Inside Amy Schumer
It’s been a banner year for “Comedy Central”: the premieres of “Broad City” and “Review,” the return of “Key and Peele,” and an increasingly confident second season of “Inside Amy Schumer.” In the latter, Schumer offered a twisted take on gender norms and sexual politics that was as funny as it was feminist. But the best sketch of the season, “A Very Realistic Video Game,” left me staring at the screen, too shocked to laugh. Schumer tries to play her boyfriend’s first-person shooter game, and a straightforward joke about sexist video games turns into a grim (and hilarious) indictment of the military’s treatment of rape victims. It’s dark humor at its finest.
Silicon Valley
I wrote a harsh review of “Silicon Valley”’s first season, calling it sour and retrograde, and I stand by that.
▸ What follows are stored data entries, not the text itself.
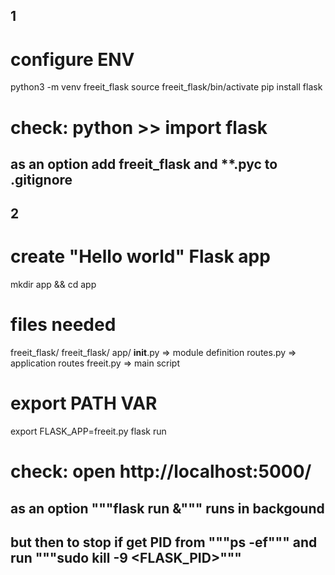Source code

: ## 1
# configure ENV
python3 -m venv freeit_flask
source freeit_flask/bin/activate
pip install flask
# check: python >> import flask

## as an option add freeit_flask and **.pyc to .gitignore

## 2
# create "Hello world" Flask app
mkdir app && cd app
# files needed
freeit_flask/
  freeit_flask/
  app/
    __init__.py => module definition
    routes.py => application routes
  freeit.py => main script
# export PATH VAR
export FLASK_APP=freeit.py
flask run
# check: open http://localhost:5000/

## as an option """flask run &""" runs in backgound
## but then to stop if get PID from """ps -ef""" and run """sudo kill -9 <FLASK_PID>"""
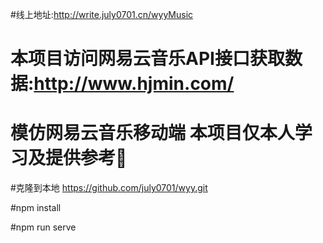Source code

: #线上地址:http://write.july0701.cn/wyyMusic
# 本项目访问网易云音乐API接口获取数据:http://www.hjmin.com/   
# 模仿网易云音乐移动端  本项目仅本人学习及提供参考🥰

#克隆到本地
https://github.com/july0701/wyy.git

#npm install 

#npm run serve
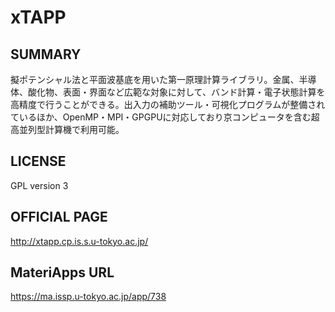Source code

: # xTAPP 

## SUMMARY 

 擬ポテンシャル法と平面波基底を用いた第一原理計算ライブラリ。金属、半導体、酸化物、表面・界面など広範な対象に対して、バンド計算・電子状態計算を高精度で行うことができる。出入力の補助ツール・可視化プログラムが整備されているほか、OpenMP・MPI・GPGPUに対応しており京コンピュータを含む超高並列型計算機で利用可能。

## LICENSE 

 GPL version 3

## OFFICIAL PAGE 

 http://xtapp.cp.is.s.u-tokyo.ac.jp/

## MateriApps URL 

 https://ma.issp.u-tokyo.ac.jp/app/738

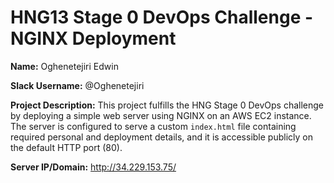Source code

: # HNG13 Stage 0 DevOps Challenge - NGINX Deployment

**Name:** Oghenetejiri Edwin

**Slack Username:** @Oghenetejiri

**Project Description:**
This project fulfills the HNG Stage 0 DevOps challenge by deploying a simple web server using NGINX on an AWS EC2 instance. The server is configured to serve a custom `index.html` file containing required personal and deployment details, and it is accessible publicly on the default HTTP port (80).

**Server IP/Domain:** http://34.229.153.75/
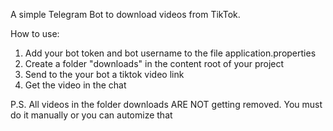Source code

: A simple Telegram Bot to download videos from TikTok. 

How to use:
1) Add your bot token and bot username to the file application.properties
2) Create a folder "downloads" in the content root of your project
3) Send to the your bot a tiktok video link
5) Get the video in the chat

P.S. All videos in the folder downloads ARE NOT getting removed. You must do it manually or you can automize that
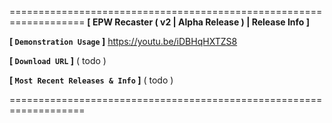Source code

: ﻿===================================================================
**[ EPW Recaster ( v2 | Alpha Release﻿ ) | Release Info ]**

**[ `Demonstration Usage` ]**
https://youtu.be/iDBHqHXTZS8

**[ `Download URL` ]**
( todo )

**[ `Most Recent Releases & Info` ]**
( todo )

===================================================================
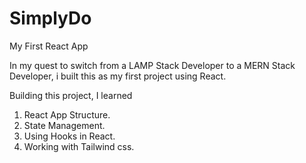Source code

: # SimplyDo
My First React App

In my quest to switch from a LAMP Stack Developer to a MERN Stack Developer, i built this as my first project using React.

Building this project, I learned 

1. React App Structure.
2. State Management.
3. Using Hooks in React.
4. Working with Tailwind css.

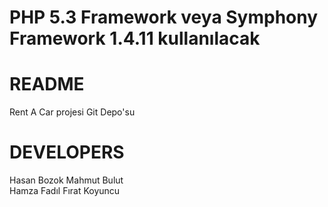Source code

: PHP 5.3 Framework veya Symphony Framework 1.4.11 kullanılacak
=======================================================

README
==========

Rent A Car projesi Git Depo'su

DEVELOPERS
==========
Hasan Bozok	
Mahmut Bulut	
Hamza Fadıl	
Fırat Koyuncu	
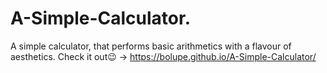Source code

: # A-Simple-Calculator.
A simple calculator, that performs basic arithmetics with a flavour of aesthetics. 
Check it out😉 -> https://bolupe.github.io/A-Simple-Calculator/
But even I could appreciate the season finale’s tour de force, a long scene of the young techies figuring out the algorithm they need via a whiteboard, equations, and a lot of dicks. (Sadly, HBO hasn't made it available online.) The deadpan discussion of “shaft ratio,” “mean jerk rate,” and “optimal tip-to-tip efficiency” lampooned the casual misogyny and gay panic that the earlier episodes had bought into. If the show is going to be all dick jokes, let them all be this layered.
Game of Thrones
For all the special effects and elaborate battles, “Game of Thrones”’s real hallmark is the medieval power-play: long scenes of characters battling wits and asserting dominance. No one is better at this particular kind of match than than Cersei Lannister, who was for the most part ill-served by the fourth season, her character development mostly forgotten after the rape that launched a thousand think-pieces. But the fifth episode showed Cersei at her most human and jaded. Lena Headey’s delivery here is steely and resigned as she tells a rival king the truth: “Everywhere in the world, they hurt little girls.” In the months since, that line has been impossible for me to forget.
Mad Men
Don Draper and Peggy Olsen slow-dancing to Frank Sinatra’s “My Way” sounds like an idea Matthew Weiner might come up with after a few vodka gimlets, before discarding the next morning. But when the two characters finally reconciled in the half-season’s penultimate episode, the moment was tender and honest, bathed in ambivalent nostalgia for earlier seasons and earlier eras. Here was Don Draper at his most, well, relatable. (“What do you have to worry about?” “That I never did anything, and that I don’t have anyone.”) For once, Weiner gave the audience exactly what we wanted, and it was perfect.
Transparent
It’s hard to pick a standout moment from “Transparent”—the ten episodes of Jill Solloway’s comedy-drama hybrid feel too magical, like a perfect gem. In the eighth episode, Mort (Jeffrey Tambor) visits a camp for transvestites and dances with the wife of one of the other attendee’s. Mort is giddy and unencumbered as he gets his first taste of a life as his true self. But we also see what his journey may have cost his children, as a 13-year-old Ali roughhouses with a much older guy on a beach. When a grown-up Ali appears onscreen, it’s one of the show’s only forays into magical realism, but it never feels out of place in the intoxicating, scary, dreamlike scene.